___ Provided entries ___

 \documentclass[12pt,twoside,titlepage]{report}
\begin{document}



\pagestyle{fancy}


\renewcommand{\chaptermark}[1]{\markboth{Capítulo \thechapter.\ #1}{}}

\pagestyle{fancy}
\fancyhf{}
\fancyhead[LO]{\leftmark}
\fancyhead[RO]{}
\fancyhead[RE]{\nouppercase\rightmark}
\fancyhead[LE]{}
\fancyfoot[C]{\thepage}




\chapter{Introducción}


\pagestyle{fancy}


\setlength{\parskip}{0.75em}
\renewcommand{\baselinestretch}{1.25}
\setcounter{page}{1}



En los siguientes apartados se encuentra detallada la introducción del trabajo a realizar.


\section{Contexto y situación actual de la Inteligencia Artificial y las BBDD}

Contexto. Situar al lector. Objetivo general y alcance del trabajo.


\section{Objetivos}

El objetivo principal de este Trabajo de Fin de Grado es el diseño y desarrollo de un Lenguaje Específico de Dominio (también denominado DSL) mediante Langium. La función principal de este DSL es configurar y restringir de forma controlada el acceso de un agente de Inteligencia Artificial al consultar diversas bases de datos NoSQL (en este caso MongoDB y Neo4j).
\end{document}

___
___ Provided entries ___

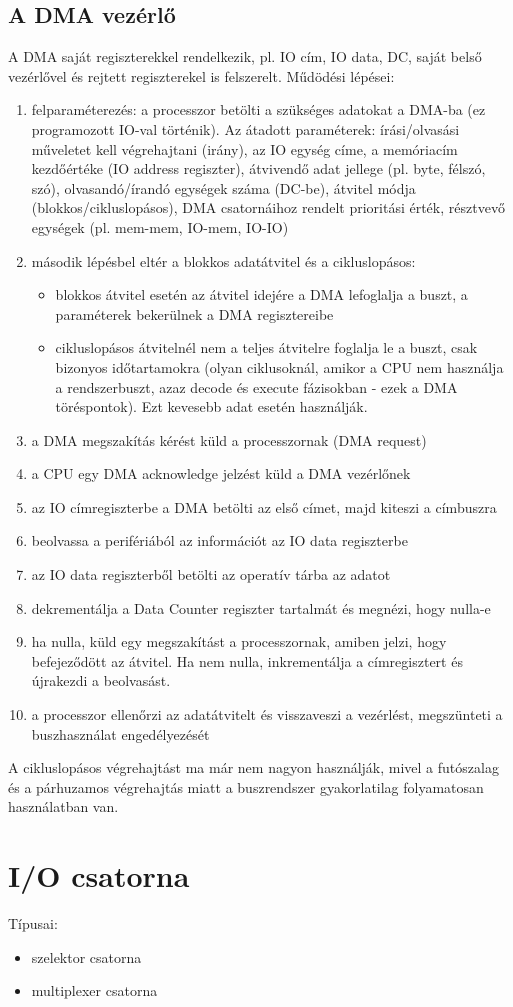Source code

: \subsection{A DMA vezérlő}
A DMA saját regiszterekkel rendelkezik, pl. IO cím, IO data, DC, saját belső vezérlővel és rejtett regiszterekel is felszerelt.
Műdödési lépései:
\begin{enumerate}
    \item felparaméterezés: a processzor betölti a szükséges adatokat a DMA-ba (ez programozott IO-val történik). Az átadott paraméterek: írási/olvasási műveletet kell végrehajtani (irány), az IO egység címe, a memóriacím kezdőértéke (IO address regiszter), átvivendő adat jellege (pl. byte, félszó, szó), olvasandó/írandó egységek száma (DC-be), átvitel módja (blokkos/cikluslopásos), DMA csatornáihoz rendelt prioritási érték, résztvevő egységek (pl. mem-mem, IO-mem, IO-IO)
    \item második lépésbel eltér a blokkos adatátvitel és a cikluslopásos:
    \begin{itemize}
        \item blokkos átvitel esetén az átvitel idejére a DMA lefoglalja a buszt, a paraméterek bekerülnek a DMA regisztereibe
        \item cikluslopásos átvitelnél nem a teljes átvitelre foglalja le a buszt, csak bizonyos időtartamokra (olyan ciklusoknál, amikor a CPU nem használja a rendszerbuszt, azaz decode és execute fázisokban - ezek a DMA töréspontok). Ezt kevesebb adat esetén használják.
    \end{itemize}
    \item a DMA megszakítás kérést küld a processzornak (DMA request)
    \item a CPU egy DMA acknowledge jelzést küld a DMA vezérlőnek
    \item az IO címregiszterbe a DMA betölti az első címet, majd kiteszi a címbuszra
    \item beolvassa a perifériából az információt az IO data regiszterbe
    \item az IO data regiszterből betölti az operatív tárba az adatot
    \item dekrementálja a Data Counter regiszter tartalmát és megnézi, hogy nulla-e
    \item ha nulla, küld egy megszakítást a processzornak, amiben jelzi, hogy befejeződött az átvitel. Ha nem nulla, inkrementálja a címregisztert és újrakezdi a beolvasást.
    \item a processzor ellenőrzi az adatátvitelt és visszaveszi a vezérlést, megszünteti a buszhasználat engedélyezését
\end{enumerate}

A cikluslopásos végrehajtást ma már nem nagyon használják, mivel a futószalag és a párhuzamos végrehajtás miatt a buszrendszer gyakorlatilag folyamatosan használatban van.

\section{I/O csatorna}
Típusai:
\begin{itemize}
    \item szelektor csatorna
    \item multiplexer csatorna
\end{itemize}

___
___ Provided entries ___

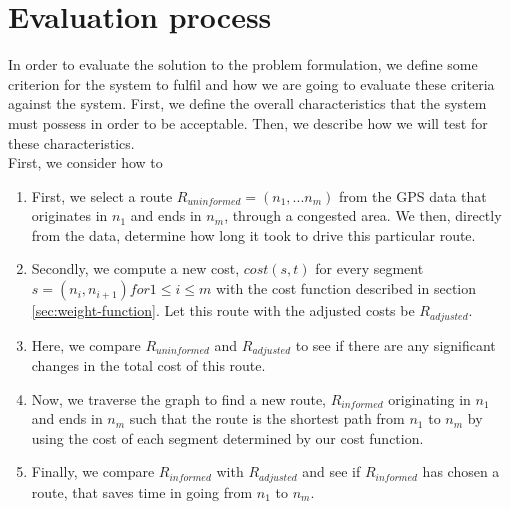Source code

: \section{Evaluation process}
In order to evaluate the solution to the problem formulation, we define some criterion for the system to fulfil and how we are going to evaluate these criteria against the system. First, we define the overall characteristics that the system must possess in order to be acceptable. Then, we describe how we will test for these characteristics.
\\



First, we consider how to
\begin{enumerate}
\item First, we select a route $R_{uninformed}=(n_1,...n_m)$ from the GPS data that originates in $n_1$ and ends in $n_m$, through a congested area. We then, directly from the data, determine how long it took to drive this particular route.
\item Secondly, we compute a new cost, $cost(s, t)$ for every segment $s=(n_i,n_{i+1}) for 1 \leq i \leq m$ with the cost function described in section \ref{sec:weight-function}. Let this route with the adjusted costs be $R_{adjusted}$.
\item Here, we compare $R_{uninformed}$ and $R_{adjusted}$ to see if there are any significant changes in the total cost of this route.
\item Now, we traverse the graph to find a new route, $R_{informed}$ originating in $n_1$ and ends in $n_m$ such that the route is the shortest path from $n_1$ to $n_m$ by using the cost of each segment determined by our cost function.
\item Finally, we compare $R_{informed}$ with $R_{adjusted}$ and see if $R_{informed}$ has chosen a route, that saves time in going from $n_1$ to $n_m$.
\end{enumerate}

___

§ What the exercise asks
Check each line of the entries for the string "route". Copy the lines that have it.

§ Exercise answer
\item First, we select a route $R_{uninformed}=(n_1,...n_m)$ from the GPS data that originates in $n_1$ and ends in $n_m$, through a congested area. We then, directly from the data, determine how long it took to drive this particular route.
\item Secondly, we compute a new cost, $cost(s, t)$ for every segment $s=(n_i,n_{i+1}) for 1 \leq i \leq m$ with the cost function described in section \ref{sec:weight-function}. Let this route with the adjusted costs be $R_{adjusted}$.
\item Here, we compare $R_{uninformed}$ and $R_{adjusted}$ to see if there are any significant changes in the total cost of this route.
\item Now, we traverse the graph to find a new route, $R_{informed}$ originating in $n_1$ and ends in $n_m$ such that the route is the shortest path from $n_1$ to $n_m$ by using the cost of each segment determined by our cost function.
\item Finally, we compare $R_{informed}$ with $R_{adjusted}$ and see if $R_{informed}$ has chosen a route, that saves time in going from $n_1$ to $n_m$.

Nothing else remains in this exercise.